* Exercise goal *
Set down only what runs from the line containing "install --user --name=crypten" through the last line of the data, exactly as it reads.

* Given entries *

§

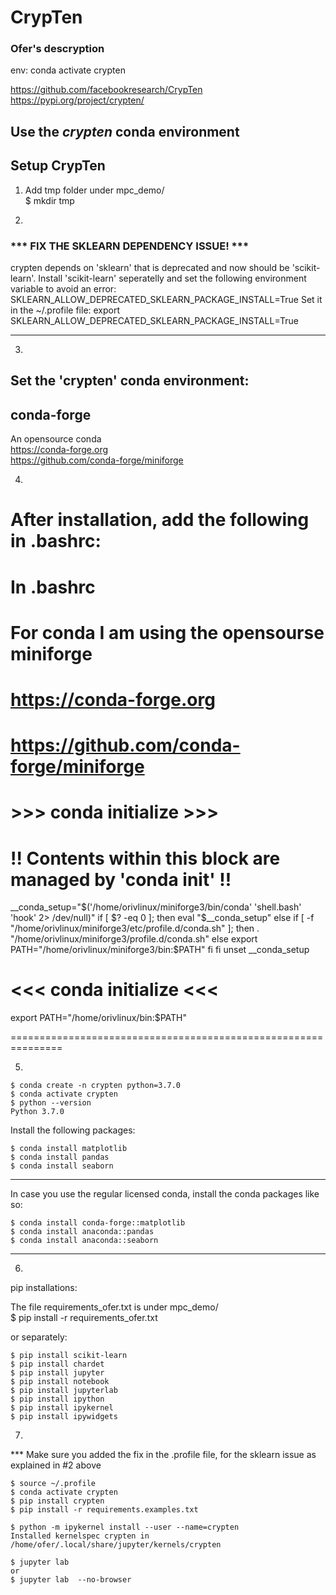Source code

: # CrypTen
### Ofer's descryption

env:
conda activate crypten

https://github.com/facebookresearch/CrypTen     
https://pypi.org/project/crypten/            


## Use the ***crypten*** conda environment

## Setup CrypTen

1) Add tmp folder under mpc_demo/          
		$ mkdir tmp

2)     
### *** FIX THE SKLEARN DEPENDENCY ISSUE! ***
crypten depends on 'sklearn' that is deprecated and now should be 'scikit-learn'.
Install 'scikit-learn' seperatelly and set the following environment variable to avoid an error:
SKLEARN_ALLOW_DEPRECATED_SKLEARN_PACKAGE_INSTALL=True
Set it in the ~/.profile file:
	export SKLEARN_ALLOW_DEPRECATED_SKLEARN_PACKAGE_INSTALL=True

---------------------------------------------------------------------------

3)     
## Set the 'crypten' conda environment:    

## conda-forge
An opensource conda           
https://conda-forge.org       
https://github.com/conda-forge/miniforge           

4)    
After installation, add the following in .bashrc:              
===============================================================
In .bashrc
==========

# For conda I am using the opensourse miniforge
# https://conda-forge.org
# https://github.com/conda-forge/miniforge

# >>> conda initialize >>>
# !! Contents within this block are managed by 'conda init' !!
__conda_setup="$('/home/orivlinux/miniforge3/bin/conda' 'shell.bash' 'hook' 2> /dev/null)"
if [ $? -eq 0 ]; then
    eval "$__conda_setup"
else
    if [ -f "/home/orivlinux/miniforge3/etc/profile.d/conda.sh" ]; then
        . "/home/orivlinux/miniforge3/profile.d/conda.sh"
    else
        export PATH="/home/orivlinux/miniforge3/bin:$PATH"
    fi
fi
unset __conda_setup
# <<< conda initialize <<<

export PATH="/home/orivlinux/bin:$PATH"

===============================================================

5)    

	$ conda create -n crypten python=3.7.0
	$ conda activate crypten
	$ python --version
	Python 3.7.0

Install the following packages:    

	$ conda install matplotlib
	$ conda install pandas
	$ conda install seaborn

----------------------------------------------------
In case you use the regular licensed conda, install the conda packages like so:

	$ conda install conda-forge::matplotlib
	$ conda install anaconda::pandas
	$ conda install anaconda::seaborn
----------------------------------------------------

6)     

pip installations:

The file requirements_ofer.txt is under mpc_demo/    
	$ pip install -r requirements_ofer.txt

or separately:

	$ pip install scikit-learn
	$ pip install chardet
	$ pip install jupyter
	$ pip install notebook
	$ pip install jupyterlab
	$ pip install ipython
	$ pip install ipykernel
	$ pip install ipywidgets


7)    
*** Make sure you added the fix in the .profile file, for the sklearn issue as explained in #2 above     

	$ source ~/.profile
	$ conda activate crypten
	$ pip install crypten
	$ pip install -r requirements.examples.txt

	$ python -m ipykernel install --user --name=crypten
	Installed kernelspec crypten in /home/ofer/.local/share/jupyter/kernels/crypten

	$ jupyter lab
	or
	$ jupyter lab  --no-browser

§

* Output for this exercise *
	$ python -m ipykernel install --user --name=crypten
	Installed kernelspec crypten in /home/ofer/.local/share/jupyter/kernels/crypten

	$ jupyter lab
	or
	$ jupyter lab  --no-browser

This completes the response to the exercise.